Action item: Which lines of the entries contain the string "Description"? Please find them and copy them.

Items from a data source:
►
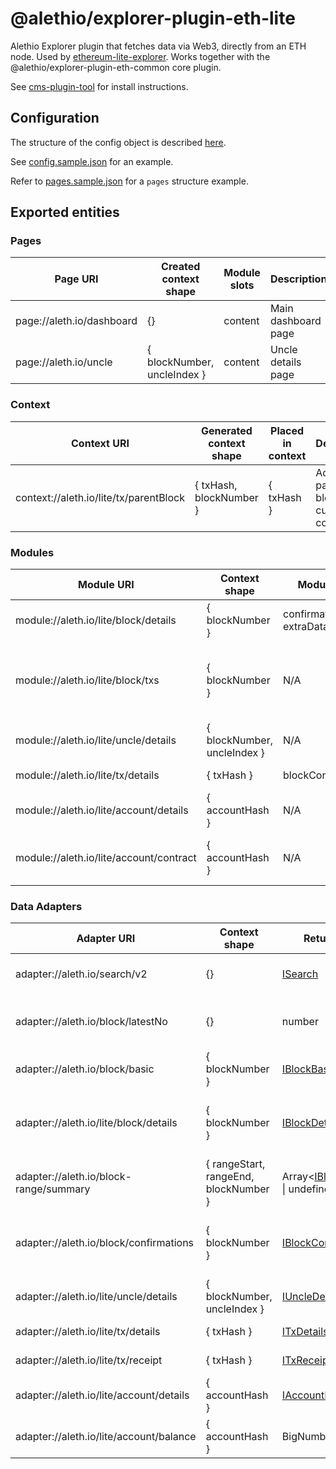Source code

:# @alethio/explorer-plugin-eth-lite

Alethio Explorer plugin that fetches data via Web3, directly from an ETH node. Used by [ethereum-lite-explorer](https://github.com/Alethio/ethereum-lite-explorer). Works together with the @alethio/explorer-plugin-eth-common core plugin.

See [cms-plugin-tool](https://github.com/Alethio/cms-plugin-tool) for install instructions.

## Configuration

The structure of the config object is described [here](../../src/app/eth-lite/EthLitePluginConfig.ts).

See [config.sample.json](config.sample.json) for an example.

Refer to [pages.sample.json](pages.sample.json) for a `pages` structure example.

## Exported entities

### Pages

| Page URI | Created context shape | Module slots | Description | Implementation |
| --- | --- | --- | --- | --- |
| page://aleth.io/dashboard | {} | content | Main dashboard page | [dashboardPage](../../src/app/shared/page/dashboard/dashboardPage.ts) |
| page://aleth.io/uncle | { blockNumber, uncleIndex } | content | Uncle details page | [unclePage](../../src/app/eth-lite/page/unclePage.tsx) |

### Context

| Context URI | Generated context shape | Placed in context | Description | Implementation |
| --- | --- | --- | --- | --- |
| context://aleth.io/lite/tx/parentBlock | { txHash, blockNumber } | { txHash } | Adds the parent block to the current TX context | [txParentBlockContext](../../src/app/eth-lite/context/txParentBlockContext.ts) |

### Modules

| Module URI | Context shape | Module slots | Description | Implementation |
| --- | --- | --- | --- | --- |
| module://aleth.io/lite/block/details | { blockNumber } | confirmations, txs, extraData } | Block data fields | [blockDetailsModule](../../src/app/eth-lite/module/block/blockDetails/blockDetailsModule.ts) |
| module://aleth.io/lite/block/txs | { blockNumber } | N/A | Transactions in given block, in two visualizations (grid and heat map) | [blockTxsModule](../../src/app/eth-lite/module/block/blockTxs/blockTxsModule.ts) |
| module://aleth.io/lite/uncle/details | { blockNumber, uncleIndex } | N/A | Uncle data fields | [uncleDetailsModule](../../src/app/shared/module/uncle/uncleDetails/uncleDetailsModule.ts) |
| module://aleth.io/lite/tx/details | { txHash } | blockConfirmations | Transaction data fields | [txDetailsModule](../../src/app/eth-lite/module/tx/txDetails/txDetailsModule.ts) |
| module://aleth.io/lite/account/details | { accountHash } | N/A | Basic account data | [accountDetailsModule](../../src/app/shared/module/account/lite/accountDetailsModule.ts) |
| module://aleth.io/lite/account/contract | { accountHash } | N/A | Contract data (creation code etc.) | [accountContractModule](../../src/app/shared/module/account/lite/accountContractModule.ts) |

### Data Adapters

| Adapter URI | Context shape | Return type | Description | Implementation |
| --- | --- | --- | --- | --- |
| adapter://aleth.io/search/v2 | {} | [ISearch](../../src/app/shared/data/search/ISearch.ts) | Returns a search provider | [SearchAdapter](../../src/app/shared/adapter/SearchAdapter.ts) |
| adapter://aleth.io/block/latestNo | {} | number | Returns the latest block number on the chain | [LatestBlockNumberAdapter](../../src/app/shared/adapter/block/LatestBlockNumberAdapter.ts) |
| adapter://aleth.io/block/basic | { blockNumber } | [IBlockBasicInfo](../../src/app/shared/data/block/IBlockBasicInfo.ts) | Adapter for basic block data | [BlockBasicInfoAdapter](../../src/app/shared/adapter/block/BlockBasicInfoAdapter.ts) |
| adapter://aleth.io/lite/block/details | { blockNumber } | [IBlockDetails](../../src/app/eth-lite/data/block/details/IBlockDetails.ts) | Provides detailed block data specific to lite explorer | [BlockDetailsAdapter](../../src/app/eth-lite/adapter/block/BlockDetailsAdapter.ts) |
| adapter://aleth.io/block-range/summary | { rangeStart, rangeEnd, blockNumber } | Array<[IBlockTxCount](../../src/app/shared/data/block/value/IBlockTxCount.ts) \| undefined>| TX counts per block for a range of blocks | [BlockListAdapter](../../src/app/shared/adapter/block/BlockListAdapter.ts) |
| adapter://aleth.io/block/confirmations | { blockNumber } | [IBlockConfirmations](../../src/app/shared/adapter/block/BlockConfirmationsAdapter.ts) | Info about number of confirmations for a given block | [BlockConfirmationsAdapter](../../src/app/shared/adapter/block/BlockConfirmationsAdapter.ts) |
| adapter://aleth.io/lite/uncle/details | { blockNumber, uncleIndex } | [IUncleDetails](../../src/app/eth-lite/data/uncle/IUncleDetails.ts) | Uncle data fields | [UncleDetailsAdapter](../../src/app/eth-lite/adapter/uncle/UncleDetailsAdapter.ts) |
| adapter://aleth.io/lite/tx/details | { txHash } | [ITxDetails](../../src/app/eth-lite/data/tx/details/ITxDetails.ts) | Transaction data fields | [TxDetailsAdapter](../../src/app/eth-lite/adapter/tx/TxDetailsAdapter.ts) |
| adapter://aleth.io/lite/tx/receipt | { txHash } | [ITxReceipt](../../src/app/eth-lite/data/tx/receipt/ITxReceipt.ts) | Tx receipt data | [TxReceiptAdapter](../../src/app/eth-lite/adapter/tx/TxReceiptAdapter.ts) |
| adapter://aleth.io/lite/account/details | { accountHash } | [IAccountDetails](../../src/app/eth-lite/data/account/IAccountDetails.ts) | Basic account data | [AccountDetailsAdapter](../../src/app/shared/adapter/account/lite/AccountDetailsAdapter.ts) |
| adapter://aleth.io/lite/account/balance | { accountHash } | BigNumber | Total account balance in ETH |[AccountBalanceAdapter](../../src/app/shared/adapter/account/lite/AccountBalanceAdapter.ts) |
◄
Answer for this exercise:
| Page URI | Created context shape | Module slots | Description | Implementation |
| Context URI | Generated context shape | Placed in context | Description | Implementation |
| Module URI | Context shape | Module slots | Description | Implementation |
| Adapter URI | Context shape | Return type | Description | Implementation |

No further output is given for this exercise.